ABOUT THIS TASK
The answer must consist of every line from the data that holds "değişkeni".

MATERIALS PROVIDED

######

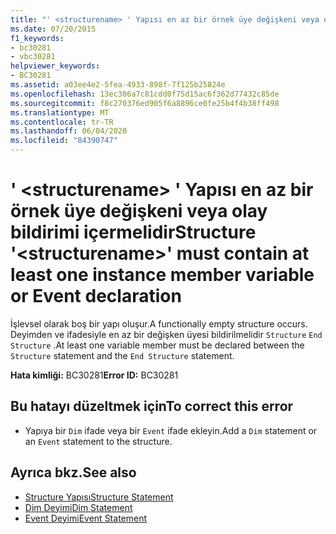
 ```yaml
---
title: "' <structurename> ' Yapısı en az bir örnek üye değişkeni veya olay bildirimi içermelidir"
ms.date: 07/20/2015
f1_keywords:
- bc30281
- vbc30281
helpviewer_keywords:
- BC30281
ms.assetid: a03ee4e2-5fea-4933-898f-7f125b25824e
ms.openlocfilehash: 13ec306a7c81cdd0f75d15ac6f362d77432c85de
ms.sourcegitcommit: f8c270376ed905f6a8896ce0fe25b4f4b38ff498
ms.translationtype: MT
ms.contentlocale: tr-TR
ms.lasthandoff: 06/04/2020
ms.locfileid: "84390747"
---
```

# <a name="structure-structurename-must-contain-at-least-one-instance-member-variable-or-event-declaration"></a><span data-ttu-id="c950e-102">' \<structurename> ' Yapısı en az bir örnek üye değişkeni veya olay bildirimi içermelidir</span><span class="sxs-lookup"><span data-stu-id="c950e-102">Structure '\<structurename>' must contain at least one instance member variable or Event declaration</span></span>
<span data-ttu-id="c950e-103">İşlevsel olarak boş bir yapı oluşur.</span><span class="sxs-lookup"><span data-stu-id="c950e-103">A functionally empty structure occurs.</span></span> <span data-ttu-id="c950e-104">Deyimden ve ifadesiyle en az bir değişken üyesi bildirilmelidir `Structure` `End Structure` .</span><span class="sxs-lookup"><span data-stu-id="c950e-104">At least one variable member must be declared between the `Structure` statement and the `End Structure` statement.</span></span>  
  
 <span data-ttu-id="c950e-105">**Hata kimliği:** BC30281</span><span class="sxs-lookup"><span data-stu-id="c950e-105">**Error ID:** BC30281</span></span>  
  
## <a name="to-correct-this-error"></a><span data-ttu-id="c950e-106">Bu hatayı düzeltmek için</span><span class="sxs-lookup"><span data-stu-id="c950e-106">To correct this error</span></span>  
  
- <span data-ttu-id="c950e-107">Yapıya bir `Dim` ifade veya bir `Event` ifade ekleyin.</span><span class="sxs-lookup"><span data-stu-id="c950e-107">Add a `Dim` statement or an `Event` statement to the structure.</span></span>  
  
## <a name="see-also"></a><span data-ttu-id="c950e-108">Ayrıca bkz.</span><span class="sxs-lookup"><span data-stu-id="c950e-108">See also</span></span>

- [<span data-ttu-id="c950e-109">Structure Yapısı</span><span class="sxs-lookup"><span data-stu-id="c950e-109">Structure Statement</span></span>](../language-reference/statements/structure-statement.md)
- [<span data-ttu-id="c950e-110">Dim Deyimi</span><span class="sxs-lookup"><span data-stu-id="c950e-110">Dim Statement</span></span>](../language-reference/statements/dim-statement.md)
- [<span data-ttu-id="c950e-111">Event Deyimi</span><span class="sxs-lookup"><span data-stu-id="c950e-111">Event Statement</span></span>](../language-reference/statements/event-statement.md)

######

RESPONSE AREA
title: "' <structurename> ' Yapısı en az bir örnek üye değişkeni veya olay bildirimi içermelidir"
# <a name="structure-structurename-must-contain-at-least-one-instance-member-variable-or-event-declaration"></a><span data-ttu-id="c950e-102">' \<structurename> ' Yapısı en az bir örnek üye değişkeni veya olay bildirimi içermelidir</span><span class="sxs-lookup"><span data-stu-id="c950e-102">Structure '\<structurename>' must contain at least one instance member variable or Event declaration</span></span>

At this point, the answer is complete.